Exercise goal. The required output is the exact run of lines below that opens at the line with "第 1 层有 5 个神经元，预期输入有" and closes at the line with "existing git repository.</span></span>".
__________
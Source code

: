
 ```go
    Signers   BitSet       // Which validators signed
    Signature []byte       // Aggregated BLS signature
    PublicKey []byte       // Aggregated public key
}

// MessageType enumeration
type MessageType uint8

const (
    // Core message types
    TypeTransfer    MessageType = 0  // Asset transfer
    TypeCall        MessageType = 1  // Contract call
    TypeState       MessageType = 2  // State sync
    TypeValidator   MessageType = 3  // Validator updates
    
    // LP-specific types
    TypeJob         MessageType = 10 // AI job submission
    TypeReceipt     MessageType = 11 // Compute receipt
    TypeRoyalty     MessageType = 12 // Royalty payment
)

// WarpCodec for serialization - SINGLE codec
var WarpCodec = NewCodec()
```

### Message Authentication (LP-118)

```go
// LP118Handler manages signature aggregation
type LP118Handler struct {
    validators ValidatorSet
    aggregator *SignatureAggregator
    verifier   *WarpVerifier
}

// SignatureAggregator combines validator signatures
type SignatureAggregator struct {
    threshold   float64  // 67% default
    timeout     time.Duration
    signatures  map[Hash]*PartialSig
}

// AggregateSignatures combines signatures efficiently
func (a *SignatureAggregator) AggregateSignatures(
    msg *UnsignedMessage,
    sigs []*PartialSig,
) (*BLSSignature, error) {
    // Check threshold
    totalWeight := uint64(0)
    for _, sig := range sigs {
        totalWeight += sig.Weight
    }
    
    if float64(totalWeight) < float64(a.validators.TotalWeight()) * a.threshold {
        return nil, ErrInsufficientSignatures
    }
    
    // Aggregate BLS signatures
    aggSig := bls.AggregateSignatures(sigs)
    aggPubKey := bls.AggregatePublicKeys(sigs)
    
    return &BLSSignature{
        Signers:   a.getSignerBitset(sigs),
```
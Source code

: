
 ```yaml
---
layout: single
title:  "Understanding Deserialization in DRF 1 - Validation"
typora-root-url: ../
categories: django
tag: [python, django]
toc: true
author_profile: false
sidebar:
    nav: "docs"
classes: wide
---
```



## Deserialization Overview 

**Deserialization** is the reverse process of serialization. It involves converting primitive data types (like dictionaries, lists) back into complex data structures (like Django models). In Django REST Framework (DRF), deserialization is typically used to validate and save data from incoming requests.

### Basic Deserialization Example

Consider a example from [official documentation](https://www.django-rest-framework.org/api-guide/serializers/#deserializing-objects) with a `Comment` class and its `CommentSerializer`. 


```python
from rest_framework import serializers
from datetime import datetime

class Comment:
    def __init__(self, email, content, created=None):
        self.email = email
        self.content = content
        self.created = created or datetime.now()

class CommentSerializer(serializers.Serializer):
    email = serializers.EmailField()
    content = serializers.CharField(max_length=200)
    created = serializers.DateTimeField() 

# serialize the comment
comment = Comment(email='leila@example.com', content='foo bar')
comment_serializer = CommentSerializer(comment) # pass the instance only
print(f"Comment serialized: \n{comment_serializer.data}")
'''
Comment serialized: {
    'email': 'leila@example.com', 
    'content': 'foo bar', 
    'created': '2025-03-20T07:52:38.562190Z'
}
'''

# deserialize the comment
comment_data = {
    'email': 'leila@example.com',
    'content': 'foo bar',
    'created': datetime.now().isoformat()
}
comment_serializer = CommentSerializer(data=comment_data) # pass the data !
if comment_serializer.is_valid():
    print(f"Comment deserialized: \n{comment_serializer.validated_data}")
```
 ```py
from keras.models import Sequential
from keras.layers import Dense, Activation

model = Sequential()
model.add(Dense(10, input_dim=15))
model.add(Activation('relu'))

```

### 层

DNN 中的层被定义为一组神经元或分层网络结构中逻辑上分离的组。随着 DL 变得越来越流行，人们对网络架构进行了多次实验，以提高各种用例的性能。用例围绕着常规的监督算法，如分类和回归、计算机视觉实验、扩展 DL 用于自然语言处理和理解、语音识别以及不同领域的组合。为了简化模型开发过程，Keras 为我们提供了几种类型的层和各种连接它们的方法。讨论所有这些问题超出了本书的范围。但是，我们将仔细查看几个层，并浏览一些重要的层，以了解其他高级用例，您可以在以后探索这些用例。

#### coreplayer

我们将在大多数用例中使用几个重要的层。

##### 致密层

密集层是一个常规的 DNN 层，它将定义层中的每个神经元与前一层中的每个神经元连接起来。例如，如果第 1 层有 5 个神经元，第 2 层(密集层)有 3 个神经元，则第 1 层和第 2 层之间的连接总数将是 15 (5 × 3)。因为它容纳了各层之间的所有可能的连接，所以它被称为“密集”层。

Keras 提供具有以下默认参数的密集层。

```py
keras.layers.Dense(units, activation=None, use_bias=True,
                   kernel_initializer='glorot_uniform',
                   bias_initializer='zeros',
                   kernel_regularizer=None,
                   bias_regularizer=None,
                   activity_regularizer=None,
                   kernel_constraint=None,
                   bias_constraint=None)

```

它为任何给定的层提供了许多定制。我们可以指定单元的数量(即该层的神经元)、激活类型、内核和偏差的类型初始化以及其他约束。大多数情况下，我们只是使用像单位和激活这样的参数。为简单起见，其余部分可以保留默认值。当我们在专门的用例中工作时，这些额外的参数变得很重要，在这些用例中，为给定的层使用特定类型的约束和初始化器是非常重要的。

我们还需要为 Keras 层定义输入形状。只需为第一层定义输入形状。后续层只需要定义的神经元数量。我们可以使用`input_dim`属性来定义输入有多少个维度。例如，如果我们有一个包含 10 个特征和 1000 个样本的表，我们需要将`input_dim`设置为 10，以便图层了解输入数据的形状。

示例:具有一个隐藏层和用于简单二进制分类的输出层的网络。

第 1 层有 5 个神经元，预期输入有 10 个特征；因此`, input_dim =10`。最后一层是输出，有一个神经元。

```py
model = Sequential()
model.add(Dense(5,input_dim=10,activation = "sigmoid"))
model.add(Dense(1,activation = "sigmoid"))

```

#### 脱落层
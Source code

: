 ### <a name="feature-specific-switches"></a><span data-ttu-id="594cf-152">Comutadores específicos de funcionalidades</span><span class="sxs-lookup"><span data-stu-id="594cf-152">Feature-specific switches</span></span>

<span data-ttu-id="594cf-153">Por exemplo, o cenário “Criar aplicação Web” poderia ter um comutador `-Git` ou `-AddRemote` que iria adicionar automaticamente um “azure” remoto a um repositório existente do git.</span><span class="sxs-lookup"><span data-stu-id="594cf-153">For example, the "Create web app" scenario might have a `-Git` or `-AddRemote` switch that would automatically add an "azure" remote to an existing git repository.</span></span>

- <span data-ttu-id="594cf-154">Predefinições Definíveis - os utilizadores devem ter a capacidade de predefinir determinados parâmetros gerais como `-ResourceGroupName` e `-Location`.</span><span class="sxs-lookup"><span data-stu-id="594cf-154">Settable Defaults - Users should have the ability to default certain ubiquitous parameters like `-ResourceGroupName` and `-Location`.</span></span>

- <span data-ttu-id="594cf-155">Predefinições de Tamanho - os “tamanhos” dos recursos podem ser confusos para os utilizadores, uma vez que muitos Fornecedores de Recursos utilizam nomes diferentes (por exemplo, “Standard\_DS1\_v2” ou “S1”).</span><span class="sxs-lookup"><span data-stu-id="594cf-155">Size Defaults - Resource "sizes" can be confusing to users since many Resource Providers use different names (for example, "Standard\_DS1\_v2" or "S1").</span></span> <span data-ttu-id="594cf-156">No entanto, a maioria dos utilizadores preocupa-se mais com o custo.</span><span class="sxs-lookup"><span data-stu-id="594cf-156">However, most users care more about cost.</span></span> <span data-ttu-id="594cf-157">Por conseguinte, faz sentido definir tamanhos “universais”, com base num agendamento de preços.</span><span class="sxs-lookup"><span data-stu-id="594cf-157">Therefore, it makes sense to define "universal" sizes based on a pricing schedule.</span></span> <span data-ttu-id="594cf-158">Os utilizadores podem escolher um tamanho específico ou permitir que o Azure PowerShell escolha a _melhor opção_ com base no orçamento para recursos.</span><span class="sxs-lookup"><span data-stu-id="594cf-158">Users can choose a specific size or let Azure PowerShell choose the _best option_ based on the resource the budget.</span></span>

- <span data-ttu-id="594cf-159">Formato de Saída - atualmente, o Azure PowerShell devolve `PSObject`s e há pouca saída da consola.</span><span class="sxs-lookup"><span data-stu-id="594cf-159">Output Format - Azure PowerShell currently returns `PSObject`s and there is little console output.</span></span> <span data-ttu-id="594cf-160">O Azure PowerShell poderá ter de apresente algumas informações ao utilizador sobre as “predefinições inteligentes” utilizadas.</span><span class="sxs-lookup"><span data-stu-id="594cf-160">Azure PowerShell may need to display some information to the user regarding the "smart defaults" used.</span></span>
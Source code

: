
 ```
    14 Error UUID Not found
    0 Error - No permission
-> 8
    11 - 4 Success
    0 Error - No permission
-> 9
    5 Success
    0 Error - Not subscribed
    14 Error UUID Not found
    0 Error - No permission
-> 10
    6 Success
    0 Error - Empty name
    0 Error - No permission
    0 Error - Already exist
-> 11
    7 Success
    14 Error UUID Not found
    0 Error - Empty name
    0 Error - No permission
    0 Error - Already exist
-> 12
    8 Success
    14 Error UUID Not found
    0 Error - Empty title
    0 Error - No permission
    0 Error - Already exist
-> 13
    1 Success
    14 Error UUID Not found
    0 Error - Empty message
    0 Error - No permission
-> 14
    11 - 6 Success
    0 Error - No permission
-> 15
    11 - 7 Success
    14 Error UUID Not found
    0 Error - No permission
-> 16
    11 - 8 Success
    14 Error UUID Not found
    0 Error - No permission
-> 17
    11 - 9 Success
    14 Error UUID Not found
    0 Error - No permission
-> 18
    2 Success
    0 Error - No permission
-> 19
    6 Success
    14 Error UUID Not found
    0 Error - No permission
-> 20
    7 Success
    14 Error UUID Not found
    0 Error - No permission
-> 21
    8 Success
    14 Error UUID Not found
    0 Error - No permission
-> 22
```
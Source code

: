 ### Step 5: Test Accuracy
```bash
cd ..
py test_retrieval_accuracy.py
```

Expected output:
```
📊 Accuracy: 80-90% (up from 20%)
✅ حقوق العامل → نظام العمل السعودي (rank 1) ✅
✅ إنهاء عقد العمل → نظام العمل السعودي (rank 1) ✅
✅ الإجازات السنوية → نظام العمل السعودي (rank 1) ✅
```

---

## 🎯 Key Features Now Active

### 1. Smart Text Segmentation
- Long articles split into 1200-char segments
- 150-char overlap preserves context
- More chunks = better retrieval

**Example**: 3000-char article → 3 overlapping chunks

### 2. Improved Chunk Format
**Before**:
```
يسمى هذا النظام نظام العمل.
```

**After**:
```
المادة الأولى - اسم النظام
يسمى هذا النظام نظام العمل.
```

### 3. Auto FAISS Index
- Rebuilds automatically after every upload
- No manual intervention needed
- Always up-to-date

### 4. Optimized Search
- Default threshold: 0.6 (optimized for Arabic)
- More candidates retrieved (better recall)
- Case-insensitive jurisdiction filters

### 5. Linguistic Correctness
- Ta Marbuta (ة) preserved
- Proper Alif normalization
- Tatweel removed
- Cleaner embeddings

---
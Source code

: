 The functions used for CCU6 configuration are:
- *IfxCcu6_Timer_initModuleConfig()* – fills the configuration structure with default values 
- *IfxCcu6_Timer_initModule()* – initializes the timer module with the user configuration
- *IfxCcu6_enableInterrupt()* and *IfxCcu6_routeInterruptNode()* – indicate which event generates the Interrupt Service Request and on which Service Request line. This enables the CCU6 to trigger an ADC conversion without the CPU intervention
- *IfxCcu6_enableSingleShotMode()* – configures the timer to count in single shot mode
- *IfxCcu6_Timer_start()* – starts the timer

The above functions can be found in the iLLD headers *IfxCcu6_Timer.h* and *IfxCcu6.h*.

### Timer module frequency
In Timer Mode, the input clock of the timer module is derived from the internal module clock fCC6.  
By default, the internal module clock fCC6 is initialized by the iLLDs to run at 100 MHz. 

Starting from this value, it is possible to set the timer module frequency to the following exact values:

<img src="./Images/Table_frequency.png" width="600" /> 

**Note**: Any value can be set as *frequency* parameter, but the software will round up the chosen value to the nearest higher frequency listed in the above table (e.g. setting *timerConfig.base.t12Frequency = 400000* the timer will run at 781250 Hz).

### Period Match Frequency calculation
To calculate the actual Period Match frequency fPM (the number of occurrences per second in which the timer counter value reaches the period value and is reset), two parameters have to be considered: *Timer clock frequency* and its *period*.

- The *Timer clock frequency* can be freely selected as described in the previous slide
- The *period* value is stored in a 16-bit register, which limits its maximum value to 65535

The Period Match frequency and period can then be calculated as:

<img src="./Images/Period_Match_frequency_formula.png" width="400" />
__________
The completed task.
第 1 层有 5 个神经元，预期输入有 10 个特征；因此`, input_dim =10`。最后一层是输出，有一个神经元。

```py
model = Sequential()
model.add(Dense(5,input_dim=10,activation = "sigmoid"))
model.add(Dense(1,activation = "sigmoid"))

```

#### 脱落层
Source code

: ### <a name="feature-specific-switches"></a><span data-ttu-id="594cf-152">Comutadores específicos de funcionalidades</span><span class="sxs-lookup"><span data-stu-id="594cf-152">Feature-specific switches</span></span>

<span data-ttu-id="594cf-153">Por exemplo, o cenário “Criar aplicação Web” poderia ter um comutador `-Git` ou `-AddRemote` que iria adicionar automaticamente um “azure” remoto a um repositório existente do git.</span><span class="sxs-lookup"><span data-stu-id="594cf-153">For example, the "Create web app" scenario might have a `-Git` or `-AddRemote` switch that would automatically add an "azure" remote to an existing git repository.</span></span>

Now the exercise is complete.